Ensuring Sustainable Livestock Production

CANADA - A University of Manitoba soil scientist says the economic and social as well as the environmental elements are necessary to ensure the sustainability of Manitoba's livestock industry, writes Bruce Cochrane.
calendar icon 16 March 2010
clock icon 3 minute read

In response to water quality concerns in Lake Winnipeg the Manitoba government imposed new phosphorus based livestock manure application limits in 2006.

About 85 per cent of the phosphorus applied to Manitoba farm land is applied in the form of synthetic fertilizer compared to about 15 per cent in the form of livestock manure.

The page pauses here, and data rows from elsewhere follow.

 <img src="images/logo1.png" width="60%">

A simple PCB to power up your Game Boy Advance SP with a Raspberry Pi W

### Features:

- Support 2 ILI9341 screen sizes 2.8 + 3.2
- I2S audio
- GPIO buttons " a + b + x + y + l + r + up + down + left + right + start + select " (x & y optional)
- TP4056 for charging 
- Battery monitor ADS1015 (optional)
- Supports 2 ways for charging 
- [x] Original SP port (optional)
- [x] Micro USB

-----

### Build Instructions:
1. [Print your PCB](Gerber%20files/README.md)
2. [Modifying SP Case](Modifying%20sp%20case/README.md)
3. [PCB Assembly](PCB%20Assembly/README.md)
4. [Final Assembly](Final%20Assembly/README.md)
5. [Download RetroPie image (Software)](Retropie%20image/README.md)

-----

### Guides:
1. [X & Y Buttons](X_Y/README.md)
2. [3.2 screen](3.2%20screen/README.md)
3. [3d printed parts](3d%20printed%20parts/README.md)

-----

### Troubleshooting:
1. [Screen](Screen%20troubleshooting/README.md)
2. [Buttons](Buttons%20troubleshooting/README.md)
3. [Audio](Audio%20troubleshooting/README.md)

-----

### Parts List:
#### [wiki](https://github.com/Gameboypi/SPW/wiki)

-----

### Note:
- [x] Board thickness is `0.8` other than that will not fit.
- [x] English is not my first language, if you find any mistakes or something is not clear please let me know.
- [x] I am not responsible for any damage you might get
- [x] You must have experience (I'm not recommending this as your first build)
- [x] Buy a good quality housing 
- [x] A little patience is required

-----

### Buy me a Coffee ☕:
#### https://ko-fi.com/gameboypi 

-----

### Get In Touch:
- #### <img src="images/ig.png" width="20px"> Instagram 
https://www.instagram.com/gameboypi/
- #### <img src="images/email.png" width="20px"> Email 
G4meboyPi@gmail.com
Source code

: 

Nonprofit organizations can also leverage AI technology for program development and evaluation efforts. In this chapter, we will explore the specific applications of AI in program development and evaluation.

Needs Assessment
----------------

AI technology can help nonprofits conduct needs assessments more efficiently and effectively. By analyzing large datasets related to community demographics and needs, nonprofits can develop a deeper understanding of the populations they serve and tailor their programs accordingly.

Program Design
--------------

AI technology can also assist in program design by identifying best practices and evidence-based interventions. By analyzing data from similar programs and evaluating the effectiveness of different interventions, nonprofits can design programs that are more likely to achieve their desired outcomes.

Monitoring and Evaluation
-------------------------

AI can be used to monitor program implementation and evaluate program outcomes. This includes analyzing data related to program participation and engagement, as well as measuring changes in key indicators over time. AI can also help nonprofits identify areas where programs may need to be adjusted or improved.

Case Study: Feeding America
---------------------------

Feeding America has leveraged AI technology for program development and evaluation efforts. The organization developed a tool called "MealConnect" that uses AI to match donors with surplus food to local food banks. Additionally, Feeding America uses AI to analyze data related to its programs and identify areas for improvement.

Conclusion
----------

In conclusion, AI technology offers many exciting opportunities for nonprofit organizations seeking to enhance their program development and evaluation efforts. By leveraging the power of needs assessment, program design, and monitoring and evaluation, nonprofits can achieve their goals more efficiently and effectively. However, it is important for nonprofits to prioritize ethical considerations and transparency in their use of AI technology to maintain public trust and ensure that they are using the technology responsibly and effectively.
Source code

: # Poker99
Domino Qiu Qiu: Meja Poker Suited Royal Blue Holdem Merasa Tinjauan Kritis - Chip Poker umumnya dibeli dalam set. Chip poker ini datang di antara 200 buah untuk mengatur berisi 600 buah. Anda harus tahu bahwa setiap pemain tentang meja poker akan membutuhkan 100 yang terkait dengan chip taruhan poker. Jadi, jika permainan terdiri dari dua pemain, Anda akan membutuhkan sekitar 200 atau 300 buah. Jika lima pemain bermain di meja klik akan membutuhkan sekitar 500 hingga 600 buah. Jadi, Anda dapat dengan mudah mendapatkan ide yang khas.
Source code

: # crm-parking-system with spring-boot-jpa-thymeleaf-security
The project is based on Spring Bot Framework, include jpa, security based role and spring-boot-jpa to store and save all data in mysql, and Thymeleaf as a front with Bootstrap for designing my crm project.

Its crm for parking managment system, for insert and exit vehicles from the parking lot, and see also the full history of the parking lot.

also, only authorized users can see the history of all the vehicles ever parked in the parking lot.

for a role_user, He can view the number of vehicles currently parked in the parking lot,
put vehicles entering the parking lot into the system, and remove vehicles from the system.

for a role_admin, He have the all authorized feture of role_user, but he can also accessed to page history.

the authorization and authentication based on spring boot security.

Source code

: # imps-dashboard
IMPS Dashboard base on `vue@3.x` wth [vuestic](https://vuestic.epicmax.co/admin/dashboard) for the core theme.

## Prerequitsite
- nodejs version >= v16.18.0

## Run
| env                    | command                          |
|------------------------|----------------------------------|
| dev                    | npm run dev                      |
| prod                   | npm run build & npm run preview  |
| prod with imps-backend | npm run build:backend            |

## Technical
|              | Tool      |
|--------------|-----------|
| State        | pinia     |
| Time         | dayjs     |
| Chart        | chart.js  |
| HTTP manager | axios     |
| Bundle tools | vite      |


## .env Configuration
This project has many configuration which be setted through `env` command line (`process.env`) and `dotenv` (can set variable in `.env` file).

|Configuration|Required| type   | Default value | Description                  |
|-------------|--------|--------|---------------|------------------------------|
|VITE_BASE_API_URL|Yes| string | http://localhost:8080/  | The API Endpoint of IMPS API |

Dr Don Flaten, the chair of the National Centre for Livestock and the Environment, says if we were to use livestock manure to supply all of our crop requirements in Manitoba we could accommodate a substantial expansion of the livestock industry but not all of the land is suitable for livestock production and more important we have an uneven distribution of livestock.

Dr Don Flaten-University of Manitoba

If we take a look at the number one factor limiting the livestock industry right now it's the economics of the market place.

I think that you need an economically healthy market place before you can see any expansion of the industry and one of the reasons why you need economic health is to be able to pay for the environmental practices that need to be employed with that sustainable livestock industry so I see that as being the number one constraint.

But if we just take a look at the issue of phosphorus balance we could probably easily accommodate two or three times as much livestock in total in the province if they were evenly distributed across the whole province but the fact is that they're not going to be evenly distributed for a whole bunch of reasons.

So I think my main interest right now is making sure that we can preserve the environmental and economic sustainability of the livestock industry that we have let alone address the question of how many more livestock we could fit into this province.

Dr Flaten suggests you've got to have the economic and the social elements in place along side the environmental elements in order to have a truly sustainable livestock industry.